## Task to carry out
Return the opening lines of the material, word for word. End with the line that contains "9. What are".

The data below:

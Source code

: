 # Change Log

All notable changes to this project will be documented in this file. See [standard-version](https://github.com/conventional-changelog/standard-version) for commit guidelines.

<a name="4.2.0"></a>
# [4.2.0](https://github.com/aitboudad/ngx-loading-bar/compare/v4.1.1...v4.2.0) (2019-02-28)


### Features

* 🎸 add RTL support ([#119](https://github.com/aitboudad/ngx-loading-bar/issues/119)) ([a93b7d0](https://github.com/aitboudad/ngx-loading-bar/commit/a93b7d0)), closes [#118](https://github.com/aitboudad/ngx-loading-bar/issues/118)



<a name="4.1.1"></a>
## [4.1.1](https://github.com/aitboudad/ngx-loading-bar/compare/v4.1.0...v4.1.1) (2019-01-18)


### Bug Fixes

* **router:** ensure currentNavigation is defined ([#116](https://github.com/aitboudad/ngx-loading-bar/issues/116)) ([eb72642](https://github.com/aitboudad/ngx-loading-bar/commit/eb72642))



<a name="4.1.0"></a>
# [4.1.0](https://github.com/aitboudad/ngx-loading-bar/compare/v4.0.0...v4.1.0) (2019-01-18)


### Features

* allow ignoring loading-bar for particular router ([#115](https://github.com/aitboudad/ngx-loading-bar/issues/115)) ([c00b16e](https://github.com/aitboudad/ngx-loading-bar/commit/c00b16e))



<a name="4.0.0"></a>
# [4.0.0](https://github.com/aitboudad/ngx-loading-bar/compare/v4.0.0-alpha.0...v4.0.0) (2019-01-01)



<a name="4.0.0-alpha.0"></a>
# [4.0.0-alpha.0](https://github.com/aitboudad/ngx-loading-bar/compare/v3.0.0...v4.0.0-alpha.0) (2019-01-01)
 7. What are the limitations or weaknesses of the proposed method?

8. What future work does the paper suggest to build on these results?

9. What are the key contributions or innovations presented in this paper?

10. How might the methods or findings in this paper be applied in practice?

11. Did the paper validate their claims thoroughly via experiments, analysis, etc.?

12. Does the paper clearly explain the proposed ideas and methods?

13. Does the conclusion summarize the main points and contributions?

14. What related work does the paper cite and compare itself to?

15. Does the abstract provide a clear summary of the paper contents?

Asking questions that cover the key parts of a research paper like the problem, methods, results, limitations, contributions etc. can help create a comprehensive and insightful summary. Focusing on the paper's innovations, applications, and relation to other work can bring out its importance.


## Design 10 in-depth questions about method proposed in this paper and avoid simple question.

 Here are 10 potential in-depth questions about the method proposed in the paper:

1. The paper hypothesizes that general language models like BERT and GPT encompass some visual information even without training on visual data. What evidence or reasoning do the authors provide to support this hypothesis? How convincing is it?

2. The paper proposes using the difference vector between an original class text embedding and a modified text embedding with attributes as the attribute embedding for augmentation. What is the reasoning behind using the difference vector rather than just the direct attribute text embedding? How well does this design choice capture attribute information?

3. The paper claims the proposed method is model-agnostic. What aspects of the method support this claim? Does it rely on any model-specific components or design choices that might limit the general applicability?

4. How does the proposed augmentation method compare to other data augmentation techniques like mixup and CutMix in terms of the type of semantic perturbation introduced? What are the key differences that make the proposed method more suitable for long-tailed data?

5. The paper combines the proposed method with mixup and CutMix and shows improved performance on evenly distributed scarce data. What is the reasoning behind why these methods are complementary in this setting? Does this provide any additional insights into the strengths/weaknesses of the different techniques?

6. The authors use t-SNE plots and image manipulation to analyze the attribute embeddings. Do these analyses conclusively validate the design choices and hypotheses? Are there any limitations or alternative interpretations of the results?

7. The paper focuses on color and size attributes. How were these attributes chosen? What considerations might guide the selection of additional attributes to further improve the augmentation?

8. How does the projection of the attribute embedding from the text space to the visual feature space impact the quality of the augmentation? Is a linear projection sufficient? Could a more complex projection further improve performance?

End of The data.

## Answer space
Source code

: # Change Log

All notable changes to this project will be documented in this file. See [standard-version](https://github.com/conventional-changelog/standard-version) for commit guidelines.

<a name="4.2.0"></a>
# [4.2.0](https://github.com/aitboudad/ngx-loading-bar/compare/v4.1.1...v4.2.0) (2019-02-28)


### Features

* 🎸 add RTL support ([#119](https://github.com/aitboudad/ngx-loading-bar/issues/119)) ([a93b7d0](https://github.com/aitboudad/ngx-loading-bar/commit/a93b7d0)), closes [#118](https://github.com/aitboudad/ngx-loading-bar/issues/118)



<a name="4.1.1"></a>
## [4.1.1](https://github.com/aitboudad/ngx-loading-bar/compare/v4.1.0...v4.1.1) (2019-01-18)


### Bug Fixes

* **router:** ensure currentNavigation is defined ([#116](https://github.com/aitboudad/ngx-loading-bar/issues/116)) ([eb72642](https://github.com/aitboudad/ngx-loading-bar/commit/eb72642))



<a name="4.1.0"></a>
# [4.1.0](https://github.com/aitboudad/ngx-loading-bar/compare/v4.0.0...v4.1.0) (2019-01-18)


### Features

* allow ignoring loading-bar for particular router ([#115](https://github.com/aitboudad/ngx-loading-bar/issues/115)) ([c00b16e](https://github.com/aitboudad/ngx-loading-bar/commit/c00b16e))



<a name="4.0.0"></a>
# [4.0.0](https://github.com/aitboudad/ngx-loading-bar/compare/v4.0.0-alpha.0...v4.0.0) (2019-01-01)



<a name="4.0.0-alpha.0"></a>
# [4.0.0-alpha.0](https://github.com/aitboudad/ngx-loading-bar/compare/v3.0.0...v4.0.0-alpha.0) (2019-01-01)
 7. What are the limitations or weaknesses of the proposed method?

8. What future work does the paper suggest to build on these results?

9. What are the key contributions or innovations presented in this paper?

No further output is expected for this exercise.